#### PROBLEM TO WORK ON:
From the listing below, work out the number of lines containing "mBERT" and give that number without comment.

#### DATA IN THIS EXERCISE:
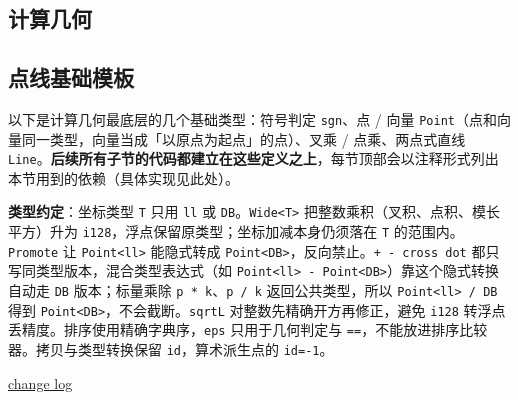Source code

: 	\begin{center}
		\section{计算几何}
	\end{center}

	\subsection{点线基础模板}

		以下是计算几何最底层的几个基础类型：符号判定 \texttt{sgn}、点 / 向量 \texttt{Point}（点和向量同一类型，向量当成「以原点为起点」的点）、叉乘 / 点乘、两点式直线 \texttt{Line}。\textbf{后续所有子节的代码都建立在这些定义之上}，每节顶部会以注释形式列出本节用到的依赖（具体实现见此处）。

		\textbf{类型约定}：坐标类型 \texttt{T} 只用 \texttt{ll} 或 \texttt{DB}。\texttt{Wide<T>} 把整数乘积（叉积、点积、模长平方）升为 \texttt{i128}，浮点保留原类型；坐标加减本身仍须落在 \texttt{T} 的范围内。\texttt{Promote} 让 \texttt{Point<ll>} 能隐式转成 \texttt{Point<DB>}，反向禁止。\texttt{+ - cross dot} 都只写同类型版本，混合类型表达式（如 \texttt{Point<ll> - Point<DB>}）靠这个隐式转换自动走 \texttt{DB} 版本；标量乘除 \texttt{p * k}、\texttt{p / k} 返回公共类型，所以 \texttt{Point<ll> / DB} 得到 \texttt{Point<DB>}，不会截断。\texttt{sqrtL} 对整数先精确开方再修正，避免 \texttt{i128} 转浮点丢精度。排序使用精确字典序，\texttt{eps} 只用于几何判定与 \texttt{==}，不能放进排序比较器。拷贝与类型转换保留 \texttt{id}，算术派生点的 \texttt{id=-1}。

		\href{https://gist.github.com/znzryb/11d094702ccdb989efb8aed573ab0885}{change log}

* * *

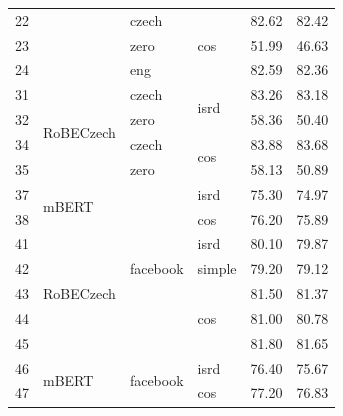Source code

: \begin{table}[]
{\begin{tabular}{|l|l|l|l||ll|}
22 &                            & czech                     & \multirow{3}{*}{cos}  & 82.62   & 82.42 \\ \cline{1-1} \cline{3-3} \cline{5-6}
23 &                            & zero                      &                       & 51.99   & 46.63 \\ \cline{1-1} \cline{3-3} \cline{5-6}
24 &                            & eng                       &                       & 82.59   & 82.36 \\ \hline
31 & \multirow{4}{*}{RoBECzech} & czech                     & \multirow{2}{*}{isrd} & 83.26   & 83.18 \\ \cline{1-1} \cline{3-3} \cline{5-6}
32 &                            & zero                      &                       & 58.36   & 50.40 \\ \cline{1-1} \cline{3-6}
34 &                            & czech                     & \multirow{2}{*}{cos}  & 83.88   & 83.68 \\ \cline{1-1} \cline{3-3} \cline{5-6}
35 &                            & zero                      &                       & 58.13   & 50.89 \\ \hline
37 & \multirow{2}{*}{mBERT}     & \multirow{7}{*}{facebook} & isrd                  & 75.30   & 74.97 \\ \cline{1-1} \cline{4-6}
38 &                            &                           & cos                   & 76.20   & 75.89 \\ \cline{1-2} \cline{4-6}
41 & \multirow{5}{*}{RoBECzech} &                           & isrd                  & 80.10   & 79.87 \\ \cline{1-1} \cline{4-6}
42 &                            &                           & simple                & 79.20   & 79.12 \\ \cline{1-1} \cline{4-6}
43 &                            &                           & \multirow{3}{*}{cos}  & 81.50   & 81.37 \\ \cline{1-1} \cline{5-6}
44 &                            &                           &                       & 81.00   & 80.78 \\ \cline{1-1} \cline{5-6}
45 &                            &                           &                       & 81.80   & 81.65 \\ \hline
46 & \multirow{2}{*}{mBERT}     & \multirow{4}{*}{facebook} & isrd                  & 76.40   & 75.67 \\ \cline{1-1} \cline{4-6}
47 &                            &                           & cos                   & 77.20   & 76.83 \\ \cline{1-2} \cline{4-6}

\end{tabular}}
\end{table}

#### ANSWER TO THIS TASK:
2